Innsbruck. Nachdem der Europäische Gerichtshof (EuGH) Ende Juli das sektorale Fahrverbot im Inntal per Einstweiliger Verfügung untersagt hatte, beriet die Tiroler Landesregierung in einer Krisensitzung über Ersatzmaßnahmen. Voraussichtlich wird bereits im September ein totales Fahrverbot für Lkw der Emissionsklassen Euro 0 und Euro 1 auf der Inntalautobahn (A 12) in Kraft treten. Euro-2-Lkw könnten angehalten werden, sobald die Schadstoffbelastung im Inntal bestimmte Grenzwerte überschreitet. Damit greife Tirol, so Landeshauptmann Herwig van Staa, einen entsprechenden Vorschlag der EU-Kommission auf.

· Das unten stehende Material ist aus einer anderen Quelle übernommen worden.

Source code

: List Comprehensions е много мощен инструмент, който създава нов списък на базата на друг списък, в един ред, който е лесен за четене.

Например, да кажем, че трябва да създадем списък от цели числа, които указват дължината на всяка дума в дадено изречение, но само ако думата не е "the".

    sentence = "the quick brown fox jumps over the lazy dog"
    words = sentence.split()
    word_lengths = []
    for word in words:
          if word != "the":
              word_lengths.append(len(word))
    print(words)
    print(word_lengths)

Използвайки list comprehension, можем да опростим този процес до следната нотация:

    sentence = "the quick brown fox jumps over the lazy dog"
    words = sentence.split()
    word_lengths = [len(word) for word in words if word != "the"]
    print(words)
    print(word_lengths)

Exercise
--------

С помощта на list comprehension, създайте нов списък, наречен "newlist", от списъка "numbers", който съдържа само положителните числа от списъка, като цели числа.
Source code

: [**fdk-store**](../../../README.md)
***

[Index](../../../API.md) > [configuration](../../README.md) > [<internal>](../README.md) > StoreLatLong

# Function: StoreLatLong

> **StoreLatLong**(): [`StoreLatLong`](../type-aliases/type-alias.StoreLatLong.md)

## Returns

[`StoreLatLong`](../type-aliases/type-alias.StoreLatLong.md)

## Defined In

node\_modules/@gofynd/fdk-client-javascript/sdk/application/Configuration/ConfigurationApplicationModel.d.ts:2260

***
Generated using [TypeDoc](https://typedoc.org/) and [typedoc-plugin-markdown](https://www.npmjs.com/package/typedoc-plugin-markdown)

Die Auswirkungen der geplanten Beschränkungen werden sich allerdings deutlich von jenen des sektoralen Fahrverbots unterscheiden. Nur drei Prozent der Transitfahrzeuge entfallen auf die Euroklassen 0 und 1. Das zeitweilige Verbot von Fahrten mit Euro-2-Lkw würde vor allem den Tiroler Nahverkehr treffen. Die lokalen Transportunternehmer laufen daher auch Sturm gegen die vorgesehene Maßnahme. Nach jüngsten Erhebungen passieren im Tagesdurchschnitt rund 6.700 Lkw die Inntalautobahn. Das Aufkommen hat in den vergangenen sechs Jahren um rund 35 Prozent zugenommen. (vr/rv)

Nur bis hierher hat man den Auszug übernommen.